At this stage it is probably too early to say.
So far as offices are concerned, there is little doubt that we will be looking at a different world; at present, the return footfall to Mansion House London Underground Station is only 5%.
As I visit offices in Central London, they are largely ghost buildings. This is particularly the case with those occupied by lawyers or accountants or other large service industries. Some buildings have more reception staff than occupants.
There seems little doubt we have all got used to working from home – something I have been medically forced to do for a while now. It works well: I go to London for meetings and to view buildings and then I go home to do the work.

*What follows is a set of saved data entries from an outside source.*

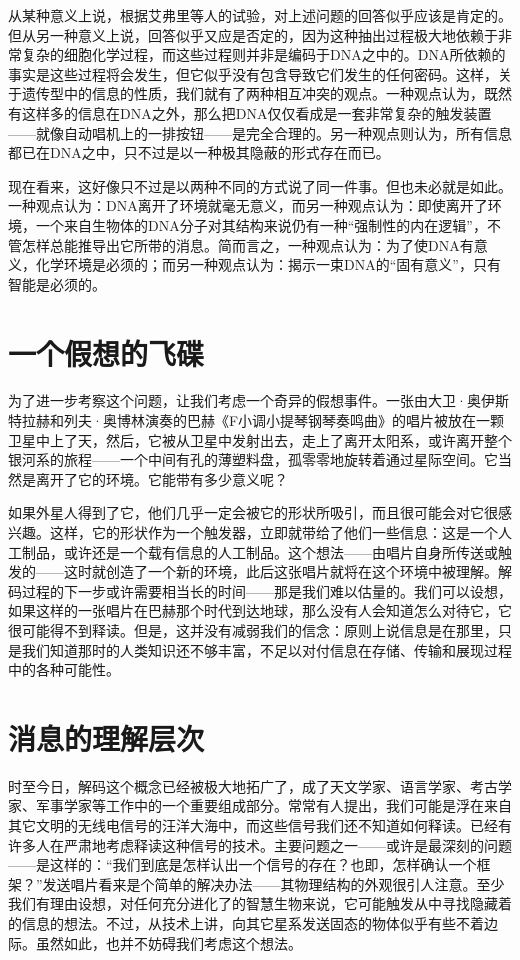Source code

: 从某种意义上说，根据艾弗里等人的试验，对上述问题的回答似乎应该是肯定的。但从另一种意义上说，回答似乎又应是否定的，因为这种抽出过程极大地依赖于非常复杂的细胞化学过程，而这些过程则并非是编码于DNA之中的。DNA所依赖的事实是这些过程将会发生，但它似乎没有包含导致它们发生的任何密码。这样，关于遗传型中的信息的性质，我们就有了两种相互冲突的观点。一种观点认为，既然有这样多的信息在DNA之外，那么把DNA仅仅看成是一套非常复杂的触发装置——就像自动唱机上的一排按钮——是完全合理的。另一种观点则认为，所有信息都已在DNA之中，只不过是以一种极其隐蔽的形式存在而已。

现在看来，这好像只不过是以两种不同的方式说了同一件事。但也未必就是如此。一种观点认为：DNA离开了环境就毫无意义，而另一种观点认为：即使离开了环境，一个来自生物体的DNA分子对其结构来说仍有一种“强制性的内在逻辑”，不管怎样总能推导出它所带的消息。简而言之，一种观点认为：为了使DNA有意义，化学环境是必须的；而另一种观点认为：揭示一束DNA的“固有意义”，只有智能是必须的。

\section{一个假想的飞碟}

为了进一步考察这个问题，让我们考虑一个奇异的假想事件。一张由大卫·奥伊斯特拉赫和列夫·奥博林演奏的巴赫《F小调小提琴钢琴奏鸣曲》的唱片被放在一颗卫星中上了天，然后，它被从卫星中发射出去，走上了离开太阳系，或许离开整个银河系的旅程——一个中间有孔的薄塑料盘，孤零零地旋转着通过星际空间。它当然是离开了它的环境。它能带有多少意义呢？

如果外星人得到了它，他们几乎一定会被它的形状所吸引，而且很可能会对它很感兴趣。这样，它的形状作为一个触发器，立即就带给了他们一些信息：这是一个人工制品，或许还是一个载有信息的人工制品。这个想法——由唱片自身所传送或触发的——这时就创造了一个新的环境，此后这张唱片就将在这个环境中被理解。解码过程的下一步或许需要相当长的时间——那是我们难以估量的。我们可以设想，如果这样的一张唱片在巴赫那个时代到达地球，那么没有人会知道怎么对待它，它很可能得不到释读。但是，这并没有减弱我们的信念：原则上说信息是在那里，只是我们知道那时的人类知识还不够丰富，不足以对付信息在存储、传输和展现过程中的各种可能性。

\section{消息的理解层次}

时至今日，解码这个概念已经被极大地拓广了，成了天文学家、语言学家、考古学家、军事学家等工作中的一个重要组成部分。常常有人提出，我们可能是浮在来自其它文明的无线电信号的汪洋大海中，而这些信号我们还不知道如何释读。已经有许多人在严肃地考虑释读这种信号的技术。主要问题之一——或许是最深刻的问题——是这样的：“我们到底是怎样认出一个信号的存在？也即，怎样确认一个框架？”发送唱片看来是个简单的解决办法——其物理结构的外观很引人注意。至少我们有理由设想，对任何充分进化了的智慧生物来说，它可能触发从中寻找隐藏着的信息的想法。不过，从技术上讲，向其它星系发送固态的物体似乎有些不着边际。虽然如此，也并不妨碍我们考虑这个想法。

|I suspect that in the future a lot of tenants will look to downsize. The offices of the future will need to be more open plan, flexible and fun to be in. More of a venue than an office. Somewhere to meet safely and deal with mentoring and other interactions.|
At least so far as offices are concerned there has been no immediate thrust to make seismic changes to the structure of leases. To get the dinosaurs of the legal world to change their thinking on lease structure is almost inconceivable. So, what will be the practical effects on lease end dilapidations?
For the moment at least, nothing much will change. It is likely to be, however, that the outcomes will be very different.
Of course, we can all present our dilapidations claim on the basis of cost of works, reinstatement, repair, redecoration and compliance with statutes. However, as we all know the outcome will depend on what actually happens. It is the outcomes which are very much more uncertain now than before as there are already lots of different factors to take into account.
We are guided by the Property Litigation Association protocol. It has always been the case that after the end of the lease the landlord has two ways to proceed. Either, to do works and seek to recover relevant costs or, if no works are to be undertaken to seek to justify their loss by reference to a valuation under Section 18(1) of the Landlord and Tenant Act 1927. The real issue, therefore, is what the landlord is to do with his property in this post-COVID world.
|Landlords are going to have to think about their buildings in entirely different ways. Many suspect that overall office demand will drop. In London, for example, there are going to be a lot of buildings which are going to struggle to be used as offices in the future. This is no bad thing and, as anyone knows in the property world where one door shuts another opens and having a vacant building should be considered an opportunity rather than a threat.|
Many buildings or indeed parts of buildings will need to be converted to other uses. Frankly, it is likely to be no bad thing that large parts of Central London may become more residential. I for one would be very happy to move back into the city if reasonable, affordable accommodation could be provided.
Obviously, however, where buildings are converted then, much of a traditional dilapidations claim will be superseded except, perhaps, for stripping out of the tenant’s original partitions etc. In a similar way, where demand for offices is likely to be difficult at the margin, landlords may be reluctant to spend money if the tenants are not there. If no work is done will, in fact, a Section 18(1) valuation be able to establish a loss?
Similarly, many buildings may have to have significant improvement in terms of their air quality and ventilation and this too may add to elements of a dilapidations claim being rendered valueless. Unfortunately, the overall outcome may be that whereas previously landlords might have had a more obvious and straightforward way to deal with recovery of dilapidations after the end of the term going forward, the prospects of making a good settlement may be significantly hampered by the works they are going to have to do to their buildings to make them fit for a post-COVID world.